DATASET RECORDS:
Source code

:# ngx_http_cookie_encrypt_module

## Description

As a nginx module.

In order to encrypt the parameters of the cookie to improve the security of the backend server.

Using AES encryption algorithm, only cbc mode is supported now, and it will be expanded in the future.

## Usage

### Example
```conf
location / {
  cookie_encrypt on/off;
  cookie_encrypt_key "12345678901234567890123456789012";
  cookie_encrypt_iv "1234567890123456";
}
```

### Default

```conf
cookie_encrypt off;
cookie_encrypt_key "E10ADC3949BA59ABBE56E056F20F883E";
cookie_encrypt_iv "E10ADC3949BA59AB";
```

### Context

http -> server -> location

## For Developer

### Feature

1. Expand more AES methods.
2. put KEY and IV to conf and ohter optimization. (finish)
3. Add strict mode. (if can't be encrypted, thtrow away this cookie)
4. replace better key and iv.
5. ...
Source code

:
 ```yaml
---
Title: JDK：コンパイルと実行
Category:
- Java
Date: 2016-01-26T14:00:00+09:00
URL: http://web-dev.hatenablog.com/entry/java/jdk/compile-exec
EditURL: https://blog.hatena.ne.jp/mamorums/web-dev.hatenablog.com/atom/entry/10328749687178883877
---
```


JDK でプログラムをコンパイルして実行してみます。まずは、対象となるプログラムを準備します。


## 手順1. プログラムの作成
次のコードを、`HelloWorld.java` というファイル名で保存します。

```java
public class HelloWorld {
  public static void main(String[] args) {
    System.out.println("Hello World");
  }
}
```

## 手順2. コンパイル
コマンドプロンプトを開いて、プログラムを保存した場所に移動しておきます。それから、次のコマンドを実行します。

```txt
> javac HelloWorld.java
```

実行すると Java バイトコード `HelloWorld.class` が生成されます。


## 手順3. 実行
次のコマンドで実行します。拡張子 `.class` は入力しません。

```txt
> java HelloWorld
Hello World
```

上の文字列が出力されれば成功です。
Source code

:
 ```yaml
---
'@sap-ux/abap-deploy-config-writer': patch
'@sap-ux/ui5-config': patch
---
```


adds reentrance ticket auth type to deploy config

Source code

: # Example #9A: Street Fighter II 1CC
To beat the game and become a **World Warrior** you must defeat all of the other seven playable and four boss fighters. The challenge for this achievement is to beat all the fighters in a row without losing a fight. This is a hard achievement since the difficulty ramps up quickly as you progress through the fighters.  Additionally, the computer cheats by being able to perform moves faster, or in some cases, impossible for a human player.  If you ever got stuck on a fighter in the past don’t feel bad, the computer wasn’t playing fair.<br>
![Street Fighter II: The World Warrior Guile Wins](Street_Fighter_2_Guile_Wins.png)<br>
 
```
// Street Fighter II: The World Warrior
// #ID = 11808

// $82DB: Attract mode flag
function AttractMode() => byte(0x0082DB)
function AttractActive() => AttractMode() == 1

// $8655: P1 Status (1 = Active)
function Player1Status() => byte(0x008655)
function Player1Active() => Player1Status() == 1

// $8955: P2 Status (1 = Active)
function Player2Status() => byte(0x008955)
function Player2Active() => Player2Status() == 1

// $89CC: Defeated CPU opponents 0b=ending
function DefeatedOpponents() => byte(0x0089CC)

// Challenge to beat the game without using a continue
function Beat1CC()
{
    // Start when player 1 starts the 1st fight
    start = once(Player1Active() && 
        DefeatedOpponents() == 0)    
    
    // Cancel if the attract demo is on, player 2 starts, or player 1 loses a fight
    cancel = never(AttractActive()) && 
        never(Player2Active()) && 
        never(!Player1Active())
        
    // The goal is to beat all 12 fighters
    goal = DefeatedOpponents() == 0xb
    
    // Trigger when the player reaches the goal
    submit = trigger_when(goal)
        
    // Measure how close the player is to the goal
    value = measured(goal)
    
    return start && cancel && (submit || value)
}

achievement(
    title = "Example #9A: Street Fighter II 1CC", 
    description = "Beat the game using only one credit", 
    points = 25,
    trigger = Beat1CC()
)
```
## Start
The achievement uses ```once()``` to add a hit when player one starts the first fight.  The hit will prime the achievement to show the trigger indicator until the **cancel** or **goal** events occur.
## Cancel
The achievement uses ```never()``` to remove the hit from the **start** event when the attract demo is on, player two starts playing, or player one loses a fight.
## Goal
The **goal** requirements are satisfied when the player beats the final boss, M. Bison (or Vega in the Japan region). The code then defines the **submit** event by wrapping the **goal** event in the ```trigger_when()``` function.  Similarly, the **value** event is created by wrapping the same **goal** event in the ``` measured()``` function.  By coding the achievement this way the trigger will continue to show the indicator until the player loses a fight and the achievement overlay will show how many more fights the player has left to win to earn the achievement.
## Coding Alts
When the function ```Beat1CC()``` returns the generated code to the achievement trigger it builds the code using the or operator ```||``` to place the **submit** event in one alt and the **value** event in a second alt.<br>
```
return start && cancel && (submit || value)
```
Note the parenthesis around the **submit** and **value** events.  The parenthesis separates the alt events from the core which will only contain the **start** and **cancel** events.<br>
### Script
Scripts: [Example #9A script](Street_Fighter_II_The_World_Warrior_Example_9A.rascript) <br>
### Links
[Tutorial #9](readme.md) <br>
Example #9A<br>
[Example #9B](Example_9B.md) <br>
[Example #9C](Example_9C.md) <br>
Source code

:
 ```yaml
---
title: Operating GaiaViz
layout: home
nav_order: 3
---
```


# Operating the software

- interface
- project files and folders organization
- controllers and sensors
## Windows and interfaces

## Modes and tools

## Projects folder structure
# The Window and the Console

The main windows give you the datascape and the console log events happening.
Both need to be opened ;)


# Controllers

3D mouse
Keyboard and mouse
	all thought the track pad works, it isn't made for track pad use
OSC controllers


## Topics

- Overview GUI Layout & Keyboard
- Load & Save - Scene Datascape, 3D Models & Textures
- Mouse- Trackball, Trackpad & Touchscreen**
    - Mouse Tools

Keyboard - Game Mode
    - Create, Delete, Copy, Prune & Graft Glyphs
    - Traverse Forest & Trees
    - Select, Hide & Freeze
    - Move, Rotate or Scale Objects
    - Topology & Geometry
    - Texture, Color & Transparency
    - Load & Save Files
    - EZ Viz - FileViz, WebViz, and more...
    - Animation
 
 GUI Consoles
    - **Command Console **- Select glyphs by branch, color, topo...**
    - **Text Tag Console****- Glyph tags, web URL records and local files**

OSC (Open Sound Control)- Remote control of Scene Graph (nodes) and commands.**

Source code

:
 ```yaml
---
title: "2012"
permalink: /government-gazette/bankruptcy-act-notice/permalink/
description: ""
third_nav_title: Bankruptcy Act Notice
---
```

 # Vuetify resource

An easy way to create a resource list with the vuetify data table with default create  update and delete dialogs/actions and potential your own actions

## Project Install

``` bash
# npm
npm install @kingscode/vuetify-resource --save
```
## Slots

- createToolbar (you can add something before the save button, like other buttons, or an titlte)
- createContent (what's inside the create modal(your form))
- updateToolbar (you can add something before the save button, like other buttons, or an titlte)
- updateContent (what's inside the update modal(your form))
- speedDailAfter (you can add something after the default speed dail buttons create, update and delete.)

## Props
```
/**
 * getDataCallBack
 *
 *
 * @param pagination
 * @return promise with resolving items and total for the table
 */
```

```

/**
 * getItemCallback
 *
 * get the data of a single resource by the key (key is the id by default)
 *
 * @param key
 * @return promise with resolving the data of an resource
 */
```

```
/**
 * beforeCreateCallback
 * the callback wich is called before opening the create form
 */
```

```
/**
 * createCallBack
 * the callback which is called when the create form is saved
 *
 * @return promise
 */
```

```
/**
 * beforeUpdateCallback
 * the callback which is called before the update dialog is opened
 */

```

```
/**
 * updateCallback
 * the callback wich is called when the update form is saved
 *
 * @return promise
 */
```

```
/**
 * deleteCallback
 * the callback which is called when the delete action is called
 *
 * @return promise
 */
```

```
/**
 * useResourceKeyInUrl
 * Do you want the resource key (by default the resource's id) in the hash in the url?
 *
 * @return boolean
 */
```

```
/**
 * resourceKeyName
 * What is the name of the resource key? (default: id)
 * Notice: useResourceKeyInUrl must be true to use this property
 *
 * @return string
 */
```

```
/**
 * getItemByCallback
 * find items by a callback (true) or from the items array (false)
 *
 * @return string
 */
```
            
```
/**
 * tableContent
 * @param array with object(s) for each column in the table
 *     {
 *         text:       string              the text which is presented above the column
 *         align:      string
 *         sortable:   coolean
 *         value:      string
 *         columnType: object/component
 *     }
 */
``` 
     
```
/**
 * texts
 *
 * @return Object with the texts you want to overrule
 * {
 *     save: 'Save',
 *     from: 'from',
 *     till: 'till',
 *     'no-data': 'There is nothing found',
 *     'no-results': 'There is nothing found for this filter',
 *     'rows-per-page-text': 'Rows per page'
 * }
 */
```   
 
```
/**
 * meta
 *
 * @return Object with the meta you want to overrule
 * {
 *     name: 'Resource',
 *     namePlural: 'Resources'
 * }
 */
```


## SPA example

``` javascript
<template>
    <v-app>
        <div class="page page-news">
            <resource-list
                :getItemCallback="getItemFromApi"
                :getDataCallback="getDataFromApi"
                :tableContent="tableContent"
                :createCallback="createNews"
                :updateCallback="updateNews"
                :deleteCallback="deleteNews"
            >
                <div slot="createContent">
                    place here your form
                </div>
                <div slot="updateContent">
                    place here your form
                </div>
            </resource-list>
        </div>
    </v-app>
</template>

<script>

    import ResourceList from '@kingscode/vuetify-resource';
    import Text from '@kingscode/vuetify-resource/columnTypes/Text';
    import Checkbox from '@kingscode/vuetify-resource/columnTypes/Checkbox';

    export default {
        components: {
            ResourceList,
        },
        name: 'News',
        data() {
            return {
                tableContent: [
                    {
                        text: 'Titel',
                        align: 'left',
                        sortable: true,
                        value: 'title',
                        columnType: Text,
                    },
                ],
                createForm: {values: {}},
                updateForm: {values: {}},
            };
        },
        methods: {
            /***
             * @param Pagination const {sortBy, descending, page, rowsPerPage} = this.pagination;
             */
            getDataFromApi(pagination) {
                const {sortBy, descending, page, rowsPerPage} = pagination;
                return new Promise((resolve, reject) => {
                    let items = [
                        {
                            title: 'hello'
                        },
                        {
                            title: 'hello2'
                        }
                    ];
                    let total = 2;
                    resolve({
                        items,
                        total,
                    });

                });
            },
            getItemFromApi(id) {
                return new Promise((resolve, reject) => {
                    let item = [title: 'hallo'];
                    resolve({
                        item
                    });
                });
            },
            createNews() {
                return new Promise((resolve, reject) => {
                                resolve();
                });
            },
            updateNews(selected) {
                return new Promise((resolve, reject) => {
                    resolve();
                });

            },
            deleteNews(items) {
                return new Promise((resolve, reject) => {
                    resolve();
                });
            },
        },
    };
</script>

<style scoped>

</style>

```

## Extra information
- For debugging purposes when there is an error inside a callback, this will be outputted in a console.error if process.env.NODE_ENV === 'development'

EXERCISE: Above are some records; copy each line there that contains "total".

WRITTEN ANSWER:
 * @return promise with resolving items and total for the table
                    let total = 2;
                        total,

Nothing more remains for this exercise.